Task instructions
Repeat each record below exactly, omitting whatever pictures appear in it.

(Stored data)
━━━━━━━━━━━━━━━━━━━━━━━━━━━━━━

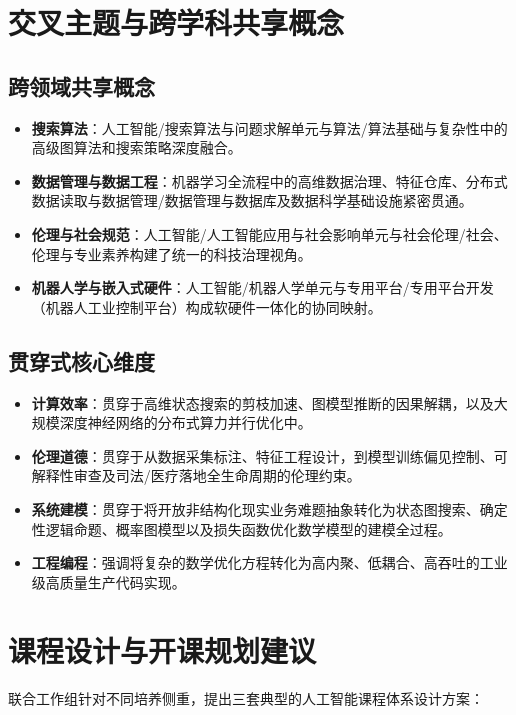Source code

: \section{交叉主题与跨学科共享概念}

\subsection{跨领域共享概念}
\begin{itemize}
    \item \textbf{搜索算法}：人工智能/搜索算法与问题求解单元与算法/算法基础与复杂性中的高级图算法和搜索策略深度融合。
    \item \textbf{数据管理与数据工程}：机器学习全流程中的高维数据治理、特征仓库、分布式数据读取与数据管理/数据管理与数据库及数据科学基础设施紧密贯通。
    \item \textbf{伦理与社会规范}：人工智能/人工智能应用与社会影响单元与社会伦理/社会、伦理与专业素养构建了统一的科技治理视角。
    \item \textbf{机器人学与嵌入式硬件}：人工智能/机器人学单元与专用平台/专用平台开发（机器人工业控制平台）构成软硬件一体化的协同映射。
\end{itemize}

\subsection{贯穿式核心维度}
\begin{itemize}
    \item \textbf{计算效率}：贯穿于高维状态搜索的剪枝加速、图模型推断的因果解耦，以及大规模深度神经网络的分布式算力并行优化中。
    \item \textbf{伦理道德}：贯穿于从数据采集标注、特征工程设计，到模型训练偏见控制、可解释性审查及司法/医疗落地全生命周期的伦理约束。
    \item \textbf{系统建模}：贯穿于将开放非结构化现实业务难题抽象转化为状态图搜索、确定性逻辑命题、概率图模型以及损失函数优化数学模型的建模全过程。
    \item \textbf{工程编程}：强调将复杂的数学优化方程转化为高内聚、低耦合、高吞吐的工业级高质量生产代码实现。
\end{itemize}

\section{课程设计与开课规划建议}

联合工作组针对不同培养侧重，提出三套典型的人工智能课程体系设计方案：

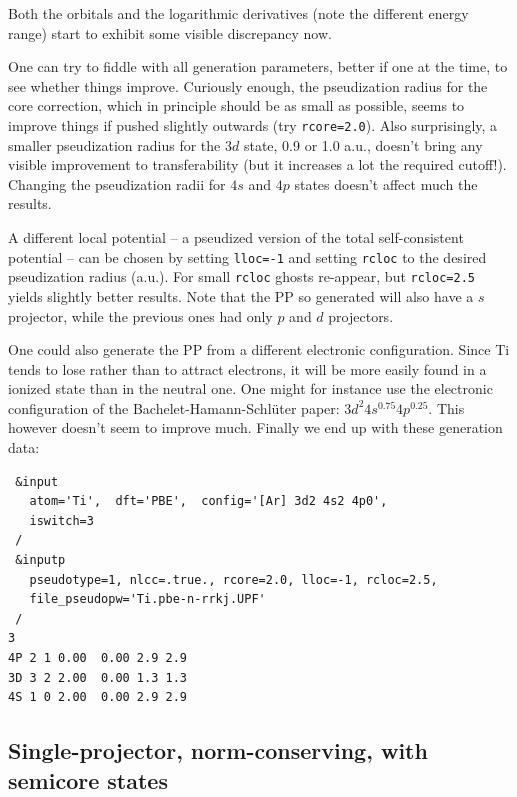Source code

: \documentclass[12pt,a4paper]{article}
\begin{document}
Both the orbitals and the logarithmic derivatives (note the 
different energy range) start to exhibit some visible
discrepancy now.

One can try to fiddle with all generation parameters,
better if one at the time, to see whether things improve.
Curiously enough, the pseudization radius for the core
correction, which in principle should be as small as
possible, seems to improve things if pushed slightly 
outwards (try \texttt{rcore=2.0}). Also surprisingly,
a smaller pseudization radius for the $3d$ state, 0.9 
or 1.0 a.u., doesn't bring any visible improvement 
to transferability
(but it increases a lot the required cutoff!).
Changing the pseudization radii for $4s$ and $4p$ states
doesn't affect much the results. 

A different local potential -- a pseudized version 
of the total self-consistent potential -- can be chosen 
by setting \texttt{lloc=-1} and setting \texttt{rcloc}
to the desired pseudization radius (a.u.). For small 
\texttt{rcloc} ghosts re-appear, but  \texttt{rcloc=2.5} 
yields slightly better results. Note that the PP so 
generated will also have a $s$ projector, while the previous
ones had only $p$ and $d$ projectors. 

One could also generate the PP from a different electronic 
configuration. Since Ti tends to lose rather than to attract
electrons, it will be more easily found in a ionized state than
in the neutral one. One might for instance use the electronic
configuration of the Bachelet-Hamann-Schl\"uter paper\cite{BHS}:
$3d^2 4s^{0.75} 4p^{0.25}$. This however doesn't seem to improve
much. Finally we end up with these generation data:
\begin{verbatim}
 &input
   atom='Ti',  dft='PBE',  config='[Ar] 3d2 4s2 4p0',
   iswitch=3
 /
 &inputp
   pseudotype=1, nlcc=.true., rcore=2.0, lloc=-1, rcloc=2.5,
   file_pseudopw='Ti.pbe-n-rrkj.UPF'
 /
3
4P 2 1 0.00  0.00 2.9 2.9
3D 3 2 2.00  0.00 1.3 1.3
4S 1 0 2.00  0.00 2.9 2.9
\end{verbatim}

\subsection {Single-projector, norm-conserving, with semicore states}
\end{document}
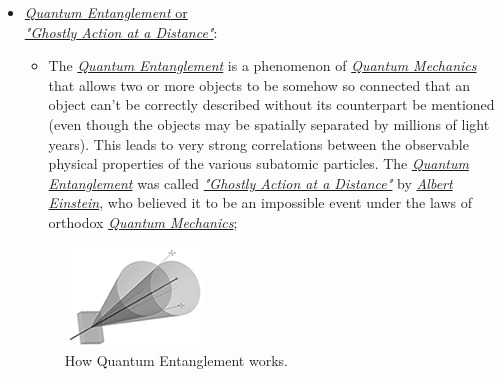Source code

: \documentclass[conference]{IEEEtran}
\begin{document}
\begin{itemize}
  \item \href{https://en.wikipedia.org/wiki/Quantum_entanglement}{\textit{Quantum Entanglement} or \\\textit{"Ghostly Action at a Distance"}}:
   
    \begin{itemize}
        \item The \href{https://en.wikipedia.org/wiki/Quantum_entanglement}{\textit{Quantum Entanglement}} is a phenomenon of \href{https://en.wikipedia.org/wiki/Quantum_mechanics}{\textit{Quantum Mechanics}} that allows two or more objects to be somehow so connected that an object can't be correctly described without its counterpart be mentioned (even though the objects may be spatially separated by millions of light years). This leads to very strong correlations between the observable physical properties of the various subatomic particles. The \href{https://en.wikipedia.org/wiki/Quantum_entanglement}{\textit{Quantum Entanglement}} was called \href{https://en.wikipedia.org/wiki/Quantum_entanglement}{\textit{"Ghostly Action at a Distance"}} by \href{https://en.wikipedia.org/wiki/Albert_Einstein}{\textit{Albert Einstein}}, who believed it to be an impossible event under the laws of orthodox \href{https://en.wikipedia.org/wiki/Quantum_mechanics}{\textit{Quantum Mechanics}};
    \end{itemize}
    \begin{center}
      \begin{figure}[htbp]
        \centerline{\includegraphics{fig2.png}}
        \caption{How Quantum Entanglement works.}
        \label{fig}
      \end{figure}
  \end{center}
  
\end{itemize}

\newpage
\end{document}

━━━━━━━━━━━━━━━━━━━━━━━━━━━━━━

Reply
Source code

: \section{交叉主题与跨学科共享概念}

\subsection{跨领域共享概念}
\begin{itemize}
    \item \textbf{搜索算法}：人工智能/搜索算法与问题求解单元与算法/算法基础与复杂性中的高级图算法和搜索策略深度融合。
    \item \textbf{数据管理与数据工程}：机器学习全流程中的高维数据治理、特征仓库、分布式数据读取与数据管理/数据管理与数据库及数据科学基础设施紧密贯通。
    \item \textbf{伦理与社会规范}：人工智能/人工智能应用与社会影响单元与社会伦理/社会、伦理与专业素养构建了统一的科技治理视角。
    \item \textbf{机器人学与嵌入式硬件}：人工智能/机器人学单元与专用平台/专用平台开发（机器人工业控制平台）构成软硬件一体化的协同映射。
\end{itemize}

\subsection{贯穿式核心维度}
\begin{itemize}
    \item \textbf{计算效率}：贯穿于高维状态搜索的剪枝加速、图模型推断的因果解耦，以及大规模深度神经网络的分布式算力并行优化中。
    \item \textbf{伦理道德}：贯穿于从数据采集标注、特征工程设计，到模型训练偏见控制、可解释性审查及司法/医疗落地全生命周期的伦理约束。
    \item \textbf{系统建模}：贯穿于将开放非结构化现实业务难题抽象转化为状态图搜索、确定性逻辑命题、概率图模型以及损失函数优化数学模型的建模全过程。
    \item \textbf{工程编程}：强调将复杂的数学优化方程转化为高内聚、低耦合、高吞吐的工业级高质量生产代码实现。
\end{itemize}

\section{课程设计与开课规划建议}

联合工作组针对不同培养侧重，提出三套典型的人工智能课程体系设计方案：

Source code

: \documentclass[12pt,a4paper]{article}
\begin{document}
Both the orbitals and the logarithmic derivatives (note the 
different energy range) start to exhibit some visible
discrepancy now.

One can try to fiddle with all generation parameters,
better if one at the time, to see whether things improve.
Curiously enough, the pseudization radius for the core
correction, which in principle should be as small as
possible, seems to improve things if pushed slightly 
outwards (try \texttt{rcore=2.0}). Also surprisingly,
a smaller pseudization radius for the $3d$ state, 0.9 
or 1.0 a.u., doesn't bring any visible improvement 
to transferability
(but it increases a lot the required cutoff!).
Changing the pseudization radii for $4s$ and $4p$ states
doesn't affect much the results. 

A different local potential -- a pseudized version 
of the total self-consistent potential -- can be chosen 
by setting \texttt{lloc=-1} and setting \texttt{rcloc}
to the desired pseudization radius (a.u.). For small 
\texttt{rcloc} ghosts re-appear, but  \texttt{rcloc=2.5} 
yields slightly better results. Note that the PP so 
generated will also have a $s$ projector, while the previous
ones had only $p$ and $d$ projectors. 

One could also generate the PP from a different electronic 
configuration. Since Ti tends to lose rather than to attract
electrons, it will be more easily found in a ionized state than
in the neutral one. One might for instance use the electronic
configuration of the Bachelet-Hamann-Schl\"uter paper\cite{BHS}:
$3d^2 4s^{0.75} 4p^{0.25}$. This however doesn't seem to improve
much. Finally we end up with these generation data:
\begin{verbatim}
 &input
   atom='Ti',  dft='PBE',  config='[Ar] 3d2 4s2 4p0',
   iswitch=3
 /
 &inputp
   pseudotype=1, nlcc=.true., rcore=2.0, lloc=-1, rcloc=2.5,
   file_pseudopw='Ti.pbe-n-rrkj.UPF'
 /
3
4P 2 1 0.00  0.00 2.9 2.9
3D 3 2 2.00  0.00 1.3 1.3
4S 1 0 2.00  0.00 2.9 2.9
\end{verbatim}

\subsection {Single-projector, norm-conserving, with semicore states}
\end{document}
Source code

: \documentclass[conference]{IEEEtran}
\begin{document}
\begin{itemize}
  \item \href{https://en.wikipedia.org/wiki/Quantum_entanglement}{\textit{Quantum Entanglement} or \\\textit{"Ghostly Action at a Distance"}}:
   
    \begin{itemize}
        \item The \href{https://en.wikipedia.org/wiki/Quantum_entanglement}{\textit{Quantum Entanglement}} is a phenomenon of \href{https://en.wikipedia.org/wiki/Quantum_mechanics}{\textit{Quantum Mechanics}} that allows two or more objects to be somehow so connected that an object can't be correctly described without its counterpart be mentioned (even though the objects may be spatially separated by millions of light years). This leads to very strong correlations between the observable physical properties of the various subatomic particles. The \href{https://en.wikipedia.org/wiki/Quantum_entanglement}{\textit{Quantum Entanglement}} was called \href{https://en.wikipedia.org/wiki/Quantum_entanglement}{\textit{"Ghostly Action at a Distance"}} by \href{https://en.wikipedia.org/wiki/Albert_Einstein}{\textit{Albert Einstein}}, who believed it to be an impossible event under the laws of orthodox \href{https://en.wikipedia.org/wiki/Quantum_mechanics}{\textit{Quantum Mechanics}};
    \end{itemize}
    \begin{center}
      \begin{figure}[htbp]
        \centerline{\includegraphics{fig2.png}}
        \caption{How Quantum Entanglement works.}
        \label{fig}
      \end{figure}
  \end{center}
  
\end{itemize}

\newpage
\end{document}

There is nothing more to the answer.